JonDonym is a proxy system not a VPN. Proxies are for viewing websites only.

 

Surely the people and offices operating inside the UK&US are subjected to US and UK laws, aren't they? Even for a company incorporated in the Seychelles.

If VPN4All uses an impossible to track system, like a chain of VPNs located in different jurisdictions, then that is another matter and hats off to that, all I doubt is that UK based staff can refuse to give any logs to the British police alleging that their company is incorporated in the Seychelles and citing Seychelles privacy laws for that.

Just like Google, an american company, has to follow Chinese law to legally operate in China, I would think that so has VPN4All to operate in the UK.

 

Don't use any US or UK servers unless you are in chaining mode.

 

The location of the VPN server itself is more important than that of the owner/administrators. For example, I don't think U.K. authorities would be able to force an administrator living in Britain to turn over logs of a Russian server, since that would be outside of their jurisdiction. Also, assuming the VPN provider is being truthful and not actually storing logs in the first place, then there'd be nothing to give them anyway (they can't turn over what they don't have). Keep in mind that while many EU countries now require ISPs to log customer activities, VPN providers are technically not considered to be ISPs, and as such, are exempt from having to keep logs.

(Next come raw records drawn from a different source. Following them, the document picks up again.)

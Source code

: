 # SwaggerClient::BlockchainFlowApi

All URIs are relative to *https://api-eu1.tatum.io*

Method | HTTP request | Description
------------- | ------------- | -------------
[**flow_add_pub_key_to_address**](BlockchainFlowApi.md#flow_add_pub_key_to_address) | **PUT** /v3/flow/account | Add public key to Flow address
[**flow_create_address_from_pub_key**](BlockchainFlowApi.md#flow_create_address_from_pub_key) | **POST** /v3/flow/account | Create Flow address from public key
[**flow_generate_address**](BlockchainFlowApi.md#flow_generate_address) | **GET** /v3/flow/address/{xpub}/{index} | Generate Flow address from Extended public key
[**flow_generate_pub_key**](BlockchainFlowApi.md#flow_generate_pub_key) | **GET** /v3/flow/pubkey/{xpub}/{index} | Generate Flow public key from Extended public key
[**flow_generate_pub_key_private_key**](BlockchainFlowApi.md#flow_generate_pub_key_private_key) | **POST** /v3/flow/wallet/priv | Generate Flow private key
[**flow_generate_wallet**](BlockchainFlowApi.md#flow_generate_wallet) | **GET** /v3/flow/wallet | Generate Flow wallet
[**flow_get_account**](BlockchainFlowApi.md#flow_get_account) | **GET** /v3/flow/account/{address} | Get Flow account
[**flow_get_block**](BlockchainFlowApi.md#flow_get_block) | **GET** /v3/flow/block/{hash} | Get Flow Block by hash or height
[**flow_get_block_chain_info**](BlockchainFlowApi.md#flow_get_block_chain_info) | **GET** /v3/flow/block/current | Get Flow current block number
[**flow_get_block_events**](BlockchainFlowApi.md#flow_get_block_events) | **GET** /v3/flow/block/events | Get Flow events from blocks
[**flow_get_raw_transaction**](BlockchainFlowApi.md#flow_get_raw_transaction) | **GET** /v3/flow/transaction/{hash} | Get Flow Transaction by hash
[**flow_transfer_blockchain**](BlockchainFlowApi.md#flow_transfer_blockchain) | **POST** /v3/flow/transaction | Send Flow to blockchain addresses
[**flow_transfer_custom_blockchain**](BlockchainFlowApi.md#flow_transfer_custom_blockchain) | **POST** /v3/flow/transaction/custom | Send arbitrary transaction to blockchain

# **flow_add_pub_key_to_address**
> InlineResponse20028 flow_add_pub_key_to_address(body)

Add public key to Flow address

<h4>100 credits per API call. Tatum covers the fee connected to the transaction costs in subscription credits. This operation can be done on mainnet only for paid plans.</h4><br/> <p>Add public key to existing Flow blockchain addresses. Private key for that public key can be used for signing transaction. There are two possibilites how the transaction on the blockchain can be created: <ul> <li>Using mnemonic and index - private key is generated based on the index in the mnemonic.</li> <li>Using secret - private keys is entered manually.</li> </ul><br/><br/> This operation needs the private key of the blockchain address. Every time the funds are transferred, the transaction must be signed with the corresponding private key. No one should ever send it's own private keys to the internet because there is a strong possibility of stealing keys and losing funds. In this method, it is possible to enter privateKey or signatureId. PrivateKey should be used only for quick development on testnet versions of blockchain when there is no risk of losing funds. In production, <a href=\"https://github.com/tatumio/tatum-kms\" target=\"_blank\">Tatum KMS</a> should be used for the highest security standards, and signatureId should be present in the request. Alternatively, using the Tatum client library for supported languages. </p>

In the case of Perfect Privacy, the important distinction here is that the raid on the administrator in Germany was based on suspicion of unlawful communications over the German servers specifically; in other words, the server and server admin were both in the same jurisdictional locale. Had the investigation been focused on a server in some other country instead, I doubt that German law enforcement would have had the same legal authority to pursue the administrator with such an aggressive tactic as they did in this case.

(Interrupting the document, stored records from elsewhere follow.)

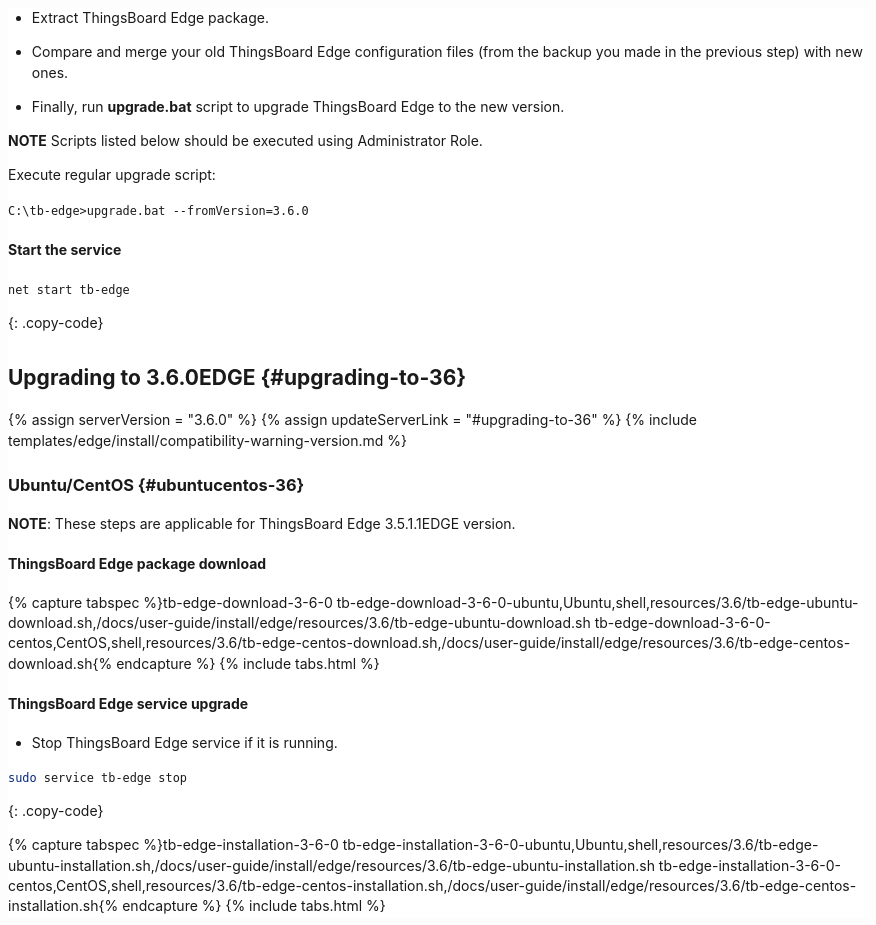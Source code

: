 * Extract ThingsBoard Edge package.

* Compare and merge your old ThingsBoard Edge configuration files (from the backup you made in the previous step) with new ones.

* Finally, run **upgrade.bat** script to upgrade ThingsBoard Edge to the new version.

**NOTE** Scripts listed below should be executed using Administrator Role.

Execute regular upgrade script:

```text
C:\tb-edge>upgrade.bat --fromVersion=3.6.0
```

#### Start the service

```text
net start tb-edge
```
{: .copy-code}


## Upgrading to 3.6.0EDGE {#upgrading-to-36}

{% assign serverVersion = "3.6.0" %}
{% assign updateServerLink = "#upgrading-to-36" %}
{% include templates/edge/install/compatibility-warning-version.md %}

### Ubuntu/CentOS {#ubuntucentos-36}

**NOTE**: These steps are applicable for ThingsBoard Edge 3.5.1.1EDGE version.

#### ThingsBoard Edge package download

{% capture tabspec %}tb-edge-download-3-6-0
tb-edge-download-3-6-0-ubuntu,Ubuntu,shell,resources/3.6/tb-edge-ubuntu-download.sh,/docs/user-guide/install/edge/resources/3.6/tb-edge-ubuntu-download.sh
tb-edge-download-3-6-0-centos,CentOS,shell,resources/3.6/tb-edge-centos-download.sh,/docs/user-guide/install/edge/resources/3.6/tb-edge-centos-download.sh{% endcapture %}
{% include tabs.html %}

#### ThingsBoard Edge service upgrade

* Stop ThingsBoard Edge service if it is running.

```bash
sudo service tb-edge stop
```
{: .copy-code}

{% capture tabspec %}tb-edge-installation-3-6-0
tb-edge-installation-3-6-0-ubuntu,Ubuntu,shell,resources/3.6/tb-edge-ubuntu-installation.sh,/docs/user-guide/install/edge/resources/3.6/tb-edge-ubuntu-installation.sh
tb-edge-installation-3-6-0-centos,CentOS,shell,resources/3.6/tb-edge-centos-installation.sh,/docs/user-guide/install/edge/resources/3.6/tb-edge-centos-installation.sh{% endcapture %}
{% include tabs.html %}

According to Perfect Privacy's blog, the servers in Germany are now back online as of August 25. However, without knowing the full details of the search & seizure incident, how can anyone be sure if those servers are safe or not? Hypothetically, what if the administrator caved under pressure and agreed to allow authorities unencrypted access to the server, or to install a packet sniffer? If something like that were to happen, the end-user would have no way of knowing that his privacy has been compromised, until it's too late.

 

Think I might give vpn4all a shot and see how it goes.
Steve and all other things xb seem to be MIA. I really like/liked xb, but for $30 a month I want some interaction at a forum level and a support level.